Sporanox and Lamisil are prescription drugs used to treat fungal infections of the toe and fingernail. Sporanox is also approved, in different forms, for treatment of serious fungal infections that may occur in other parts of the body.

Recent studies indicate that Sporanox may weaken the force of the heart’s contractions. This effect was observed when intravenous Sporanox was injected into anesthetized dogs and healthy human volunteers. In these studies, the adverse effect resolved once use of the drug stopped.

Since becoming aware of the study findings, the FDA analysed US and international postmarketing adverse event reports involving Sporanox that were received between its approval in 1992 and April 2001. It received 94 reports in which patients receiving Sporanox developed CHF. In 58 of the 94 cases, the FDA believes Sporanox contributed to or may have been the cause of the CHF. Of these 58 patients, 28 were hospitalized.

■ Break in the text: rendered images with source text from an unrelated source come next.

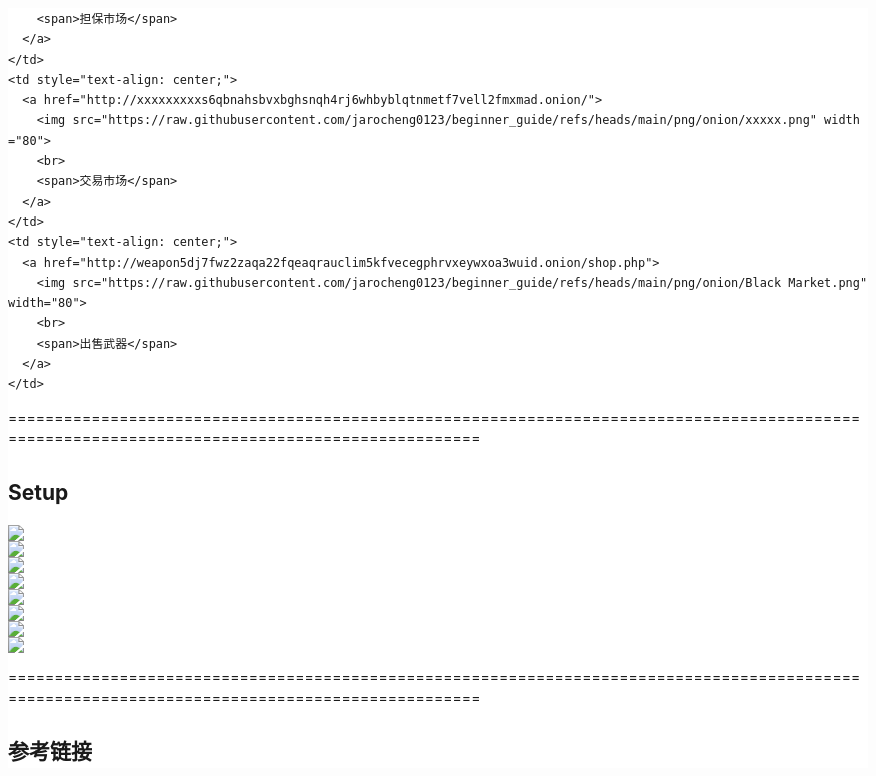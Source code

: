         <span>担保市场</span>
      </a>
    </td>
    <td style="text-align: center;">
      <a href="http://xxxxxxxxxs6qbnahsbvxbghsnqh4rj6whbyblqtnmetf7vell2fmxmad.onion/">
        <img src="https://raw.githubusercontent.com/jarocheng0123/beginner_guide/refs/heads/main/png/onion/xxxxx.png" width="80">
        <br>
        <span>交易市场</span>
      </a>
    </td>
    <td style="text-align: center;">
      <a href="http://weapon5dj7fwz2zaqa22fqeaqrauclim5kfvecegphrvxeywxoa3wuid.onion/shop.php">
        <img src="https://raw.githubusercontent.com/jarocheng0123/beginner_guide/refs/heads/main/png/onion/Black Market.png" width="80">
        <br>
        <span>出售武器</span>
      </a>
    </td>
  </tr>
</table>





===============================================================================================================================================



## Setup
<img src="https://raw.githubusercontent.com/jarocheng0123/beginner_guide/refs/heads/main/png/Setup/ClashVergeRev1.png" width="30%" style="display: block;">
<img src="https://raw.githubusercontent.com/jarocheng0123/beginner_guide/refs/heads/main/png/Setup/SwitchyOmega1.png" width="30%" style="display: block;">
<img src="https://raw.githubusercontent.com/jarocheng0123/beginner_guide/refs/heads/main/png/Setup/SwitchyOmega2.png" width="30%" style="display: block;">
<img src="https://raw.githubusercontent.com/jarocheng0123/beginner_guide/refs/heads/main/png/Setup/Telegram1.png" width="30%" style="display: block;">
<img src="https://raw.githubusercontent.com/jarocheng0123/beginner_guide/refs/heads/main/png/Setup/Telegram2.png" width="30%" style="display: block;">
<img src="https://raw.githubusercontent.com/jarocheng0123/beginner_guide/refs/heads/main/png/Setup/Telegram3.png" width="30%" style="display: block;">
<img src="https://raw.githubusercontent.com/jarocheng0123/beginner_guide/refs/heads/main/png/Setup/TorBrowser1.png" width="30%" style="display: block;">
<img src="https://raw.githubusercontent.com/jarocheng0123/beginner_guide/refs/heads/main/png/Setup/TorBrowser2.png" width="30%" style="display: block;">








===============================================================================================================================================

## 参考链接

Although death was reported in 13 of the cases, the causal relationship between the deaths and Sporanox is unclear because of confounding factors.

The advisory also alerts physicians to rare cases of serious liver problems, including liver failure, associated with the use of Sporanox products and Lamisil tablets. Although potential adverse liver effects were already noted in the labelling for both products, the FDA decided to include this information in the advisory because some cases involved patients who had neither pre-existing liver disease nor a serious underlying medical condition. These concerns do not apply to topical versions of Lamisil.